[ English | Deutsch | Español | Français | Italiano ]

The entire process of living in Zimbabwe is somewhat of a risk at the moment, so you could imagine that there might be very little appetite for supporting Zimbabwe’s casinos. Actually, it appears to be operating the other way around, with the desperate economic circumstances leading to a higher eagerness to gamble, to attempt to locate a quick win, a way from the problems.

For the majority of the citizens subsisting on the tiny nearby earnings, there are 2 popular styles of wagering, the state lotto and Zimbet. As with practically everywhere else in the world, there is a national lotto where the probabilities of winning are unbelievably tiny, but then the prizes are also very big. It’s been said by economists who look at the concept that most don’t purchase a card with the rational assumption of hitting. Zimbet is centered on one of the domestic or the British football leagues and involves determining the outcomes of future matches.

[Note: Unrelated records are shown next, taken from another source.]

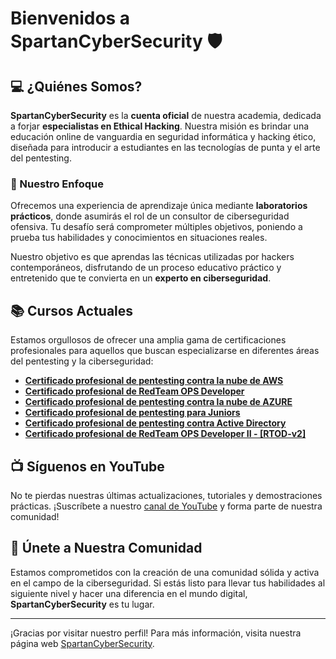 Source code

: # Bienvenidos a SpartanCyberSecurity :shield:

## :computer: ¿Quiénes Somos?
**SpartanCyberSecurity** es la **cuenta oficial** de nuestra academia, dedicada a forjar **especialistas en Ethical Hacking**. Nuestra misión es brindar una educación online de vanguardia en seguridad informática y hacking ético, diseñada para introducir a estudiantes en las tecnologías de punta y el arte del pentesting.

### :dart: Nuestro Enfoque
Ofrecemos una experiencia de aprendizaje única mediante **laboratorios prácticos**, donde asumirás el rol de un consultor de ciberseguridad ofensiva. Tu desafío será comprometer múltiples objetivos, poniendo a prueba tus habilidades y conocimientos en situaciones reales.

Nuestro objetivo es que aprendas las técnicas utilizadas por hackers contemporáneos, disfrutando de un proceso educativo práctico y entretenido que te convierta en un **experto en ciberseguridad**.

## :books: Cursos Actuales

Estamos orgullosos de ofrecer una amplia gama de certificaciones profesionales para aquellos que buscan especializarse en diferentes áreas del pentesting y la ciberseguridad:

- **[Certificado profesional de pentesting contra la nube de AWS](https://www.spartan-cybersec.com/cursos/pentesting-contra-la-nube-de-aws/)**
- **[Certificado profesional de RedTeam OPS Developer](https://www.spartan-cybersec.com/cursos/redteams-ops-developer/)**
- **[Certificado profesional de pentesting contra la nube de AZURE](https://www.spartan-cybersec.com/cursos/pentesting-contra-la-nube-de-azure/)**
- **[Certificado profesional de pentesting para Juniors](https://www.spartan-cybersec.com/cursos/pentesting-para-juniors/)**
- **[Certificado profesional de pentesting contra Active Directory](https://www.spartan-cybersec.com/cursos/pentesting-contra-active-directory/)**
- **[Certificado profesional de RedTeam OPS Developer II - [RTOD-v2]](https://www.spartan-cybersec.com/redteams-ops-developer-v2/)**

## :tv: Síguenos en YouTube

No te pierdas nuestras últimas actualizaciones, tutoriales y demostraciones prácticas. ¡Suscríbete a nuestro [canal de YouTube](https://www.youtube.com/SpartanCybersecurity) y forma parte de nuestra comunidad!

## :handshake: Únete a Nuestra Comunidad

Estamos comprometidos con la creación de una comunidad sólida y activa en el campo de la ciberseguridad. Si estás listo para llevar tus habilidades al siguiente nivel y hacer una diferencia en el mundo digital, **SpartanCyberSecurity** es tu lugar.

---

¡Gracias por visitar nuestro perfil! Para más información, visita nuestra página web [SpartanCyberSecurity](https://www.spartan-cybersec.com/).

Zimbabwe’s gambling dens, on the other shoe, cater to the extremely rich of the nation and sightseers. Until a short time ago, there was a incredibly big sightseeing industry, based on nature trips and trips to Victoria Falls. The market woes and connected crime have carved into this trade.

Among Zimbabwe’s gambling dens, there are 2 in the capital, Harare, the Carribea Bay Resort and Casino, which has five gaming tables and one armed bandits, and the Plumtree Casino, which has just the slot machine games. The Zambesi Valley Hotel and Entertainment Center in Kariba also has only one armed bandits. Mutare contains the Monclair Hotel and Casino and the Leopard Rock Hotel and Casino, both of which have table games, slot machines and video machines, and Victoria Falls houses the Elephant Hills Hotel and Casino and the Makasa Sun Hotel and Casino, each of which offer gaming machines and table games.

In addition to Zimbabwe’s casinos and the aforestated alluded to lottery and Zimbet (which is quite like a parimutuel betting system), there is a total of 2 horse racing complexes in the state: the Matabeleland Turf Club in Bulawayo (the second municipality) and the Borrowdale Park in Harare.

Given that the economy has contracted by beyond 40 percent in recent years and with the connected deprivation and crime that has come to pass, it isn’t understood how healthy the vacationing industry which is the foundation for Zimbabwe’s gambling dens will do in the near future. How many of them will still be around until things get better is simply not known.